Plain-text document sources:
Segment Open
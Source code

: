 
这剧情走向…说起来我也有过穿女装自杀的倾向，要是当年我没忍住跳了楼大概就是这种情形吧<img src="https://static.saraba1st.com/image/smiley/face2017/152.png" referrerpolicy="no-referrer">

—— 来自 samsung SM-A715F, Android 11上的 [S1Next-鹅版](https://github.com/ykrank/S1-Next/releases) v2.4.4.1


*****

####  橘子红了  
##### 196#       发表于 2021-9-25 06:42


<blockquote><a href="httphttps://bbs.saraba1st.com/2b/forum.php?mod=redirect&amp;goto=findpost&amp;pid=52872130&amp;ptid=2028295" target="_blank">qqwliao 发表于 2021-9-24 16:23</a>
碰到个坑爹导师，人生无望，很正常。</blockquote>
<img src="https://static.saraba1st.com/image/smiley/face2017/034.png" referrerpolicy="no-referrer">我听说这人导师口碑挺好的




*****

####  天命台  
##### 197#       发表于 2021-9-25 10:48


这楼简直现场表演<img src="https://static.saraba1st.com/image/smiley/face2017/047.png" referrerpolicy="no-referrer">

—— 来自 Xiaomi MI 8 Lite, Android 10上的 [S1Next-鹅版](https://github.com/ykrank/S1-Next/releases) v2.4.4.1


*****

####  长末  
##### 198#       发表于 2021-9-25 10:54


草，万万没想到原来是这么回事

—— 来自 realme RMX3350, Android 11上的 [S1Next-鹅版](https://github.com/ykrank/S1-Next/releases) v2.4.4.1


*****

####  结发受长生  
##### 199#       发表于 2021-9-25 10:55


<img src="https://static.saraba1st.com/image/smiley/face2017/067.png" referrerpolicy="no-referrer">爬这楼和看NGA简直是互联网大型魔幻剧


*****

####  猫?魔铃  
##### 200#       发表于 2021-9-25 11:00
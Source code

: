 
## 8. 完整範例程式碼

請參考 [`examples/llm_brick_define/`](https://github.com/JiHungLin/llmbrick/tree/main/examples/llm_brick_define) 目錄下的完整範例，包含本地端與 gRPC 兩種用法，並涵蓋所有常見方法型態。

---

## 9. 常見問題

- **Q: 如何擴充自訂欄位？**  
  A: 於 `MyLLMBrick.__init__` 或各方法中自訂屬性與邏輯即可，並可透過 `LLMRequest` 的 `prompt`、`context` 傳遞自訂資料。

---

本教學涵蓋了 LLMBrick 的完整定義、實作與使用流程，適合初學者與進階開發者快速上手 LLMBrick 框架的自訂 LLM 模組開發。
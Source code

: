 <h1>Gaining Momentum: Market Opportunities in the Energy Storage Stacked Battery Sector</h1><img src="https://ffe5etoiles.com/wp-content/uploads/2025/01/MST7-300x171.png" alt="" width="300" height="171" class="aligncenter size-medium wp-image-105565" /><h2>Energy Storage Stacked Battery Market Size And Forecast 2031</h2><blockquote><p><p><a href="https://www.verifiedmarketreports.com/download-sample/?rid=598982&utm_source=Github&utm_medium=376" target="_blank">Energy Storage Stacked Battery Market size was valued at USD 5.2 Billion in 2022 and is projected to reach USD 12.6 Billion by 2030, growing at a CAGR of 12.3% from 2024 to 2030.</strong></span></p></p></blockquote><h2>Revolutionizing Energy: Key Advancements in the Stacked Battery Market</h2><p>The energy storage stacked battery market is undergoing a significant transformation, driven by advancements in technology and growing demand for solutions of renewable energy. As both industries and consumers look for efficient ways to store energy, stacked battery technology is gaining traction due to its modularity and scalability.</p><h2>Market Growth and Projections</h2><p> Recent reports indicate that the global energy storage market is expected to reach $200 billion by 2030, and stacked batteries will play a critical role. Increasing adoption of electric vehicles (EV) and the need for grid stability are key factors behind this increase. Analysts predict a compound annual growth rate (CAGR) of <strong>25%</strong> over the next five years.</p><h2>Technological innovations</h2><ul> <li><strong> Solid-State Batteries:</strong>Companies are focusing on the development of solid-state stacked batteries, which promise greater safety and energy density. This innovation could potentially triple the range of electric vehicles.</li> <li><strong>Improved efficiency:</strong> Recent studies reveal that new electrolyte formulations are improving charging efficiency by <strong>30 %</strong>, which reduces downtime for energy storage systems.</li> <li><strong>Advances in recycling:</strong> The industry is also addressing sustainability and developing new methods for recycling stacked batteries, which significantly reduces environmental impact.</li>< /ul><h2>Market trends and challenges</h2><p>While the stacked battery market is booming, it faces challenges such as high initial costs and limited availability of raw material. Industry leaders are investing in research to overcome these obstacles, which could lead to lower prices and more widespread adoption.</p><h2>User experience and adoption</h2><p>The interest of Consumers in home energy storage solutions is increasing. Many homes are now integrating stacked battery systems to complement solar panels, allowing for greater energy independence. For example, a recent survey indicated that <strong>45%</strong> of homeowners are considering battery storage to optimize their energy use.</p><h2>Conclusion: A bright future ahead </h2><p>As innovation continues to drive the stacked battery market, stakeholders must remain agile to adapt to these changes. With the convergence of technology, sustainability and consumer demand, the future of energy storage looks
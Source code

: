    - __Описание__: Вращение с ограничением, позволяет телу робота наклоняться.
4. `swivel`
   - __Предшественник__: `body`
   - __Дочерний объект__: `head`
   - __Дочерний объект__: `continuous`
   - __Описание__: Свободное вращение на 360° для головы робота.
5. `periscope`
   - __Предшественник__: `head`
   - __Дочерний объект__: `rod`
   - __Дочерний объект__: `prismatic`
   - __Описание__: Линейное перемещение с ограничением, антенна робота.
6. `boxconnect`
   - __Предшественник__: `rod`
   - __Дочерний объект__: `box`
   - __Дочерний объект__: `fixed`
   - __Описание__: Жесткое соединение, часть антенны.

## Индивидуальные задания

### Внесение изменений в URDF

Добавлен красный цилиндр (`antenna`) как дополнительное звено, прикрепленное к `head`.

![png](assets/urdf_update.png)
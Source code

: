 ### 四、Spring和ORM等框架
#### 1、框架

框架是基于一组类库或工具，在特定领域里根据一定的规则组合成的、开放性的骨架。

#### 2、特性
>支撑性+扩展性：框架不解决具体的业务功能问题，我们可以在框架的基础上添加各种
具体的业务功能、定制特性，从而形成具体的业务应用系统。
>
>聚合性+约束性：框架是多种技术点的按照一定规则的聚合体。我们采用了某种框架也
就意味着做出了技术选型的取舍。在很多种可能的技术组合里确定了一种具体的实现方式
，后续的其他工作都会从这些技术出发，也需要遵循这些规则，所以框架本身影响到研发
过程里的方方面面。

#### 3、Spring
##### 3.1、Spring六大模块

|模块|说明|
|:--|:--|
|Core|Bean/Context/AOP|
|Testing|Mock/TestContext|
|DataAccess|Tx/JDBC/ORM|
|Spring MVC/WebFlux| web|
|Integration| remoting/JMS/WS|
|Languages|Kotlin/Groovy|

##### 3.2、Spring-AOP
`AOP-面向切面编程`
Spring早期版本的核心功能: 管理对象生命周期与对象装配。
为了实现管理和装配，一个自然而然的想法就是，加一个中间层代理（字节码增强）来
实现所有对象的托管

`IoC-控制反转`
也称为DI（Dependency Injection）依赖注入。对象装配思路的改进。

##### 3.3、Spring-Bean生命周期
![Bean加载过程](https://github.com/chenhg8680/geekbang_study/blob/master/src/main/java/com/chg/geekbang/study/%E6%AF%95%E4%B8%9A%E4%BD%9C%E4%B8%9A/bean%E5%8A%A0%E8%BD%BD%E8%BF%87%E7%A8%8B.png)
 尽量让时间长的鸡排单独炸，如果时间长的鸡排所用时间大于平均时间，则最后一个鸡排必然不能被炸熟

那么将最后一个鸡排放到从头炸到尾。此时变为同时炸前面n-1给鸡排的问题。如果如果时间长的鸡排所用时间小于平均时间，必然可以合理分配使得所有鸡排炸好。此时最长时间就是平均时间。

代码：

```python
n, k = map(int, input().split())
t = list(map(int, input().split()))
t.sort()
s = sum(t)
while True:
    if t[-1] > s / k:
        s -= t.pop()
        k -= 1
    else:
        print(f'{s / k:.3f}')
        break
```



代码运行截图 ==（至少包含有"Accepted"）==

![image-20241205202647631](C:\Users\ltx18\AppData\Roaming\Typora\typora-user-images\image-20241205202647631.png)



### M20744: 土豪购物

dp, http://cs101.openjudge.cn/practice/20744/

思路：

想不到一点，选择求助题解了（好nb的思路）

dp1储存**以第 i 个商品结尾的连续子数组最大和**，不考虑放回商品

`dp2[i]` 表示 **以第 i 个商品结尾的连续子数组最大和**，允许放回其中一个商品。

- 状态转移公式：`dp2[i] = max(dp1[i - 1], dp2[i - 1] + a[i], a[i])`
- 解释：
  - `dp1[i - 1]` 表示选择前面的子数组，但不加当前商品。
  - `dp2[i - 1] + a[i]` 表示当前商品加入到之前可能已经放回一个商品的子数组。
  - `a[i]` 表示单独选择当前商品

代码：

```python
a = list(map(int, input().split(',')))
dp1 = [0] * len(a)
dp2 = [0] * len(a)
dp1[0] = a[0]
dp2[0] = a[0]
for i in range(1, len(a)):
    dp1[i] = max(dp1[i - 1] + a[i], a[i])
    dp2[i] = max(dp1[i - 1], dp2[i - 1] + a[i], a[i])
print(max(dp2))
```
Segment Closed
### [What to produce]
Lines before the one containing "表示 **以第 i 个商品结尾的连续子数组最大和**，允许放回其中一个商品。" are left out. Repeat that line and all lines after it in the records above exactly.

### [Task solution]
`dp2[i]` 表示 **以第 i 个商品结尾的连续子数组最大和**，允许放回其中一个商品。

- 状态转移公式：`dp2[i] = max(dp1[i - 1], dp2[i - 1] + a[i], a[i])`
- 解释：
  - `dp1[i - 1]` 表示选择前面的子数组，但不加当前商品。
  - `dp2[i - 1] + a[i]` 表示当前商品加入到之前可能已经放回一个商品的子数组。
  - `a[i]` 表示单独选择当前商品

代码：

```python
a = list(map(int, input().split(',')))
dp1 = [0] * len(a)
dp2 = [0] * len(a)
dp1[0] = a[0]
dp2[0] = a[0]
for i in range(1, len(a)):
    dp1[i] = max(dp1[i - 1] + a[i], a[i])
    dp2[i] = max(dp1[i - 1], dp2[i - 1] + a[i], a[i])
print(max(dp2))
```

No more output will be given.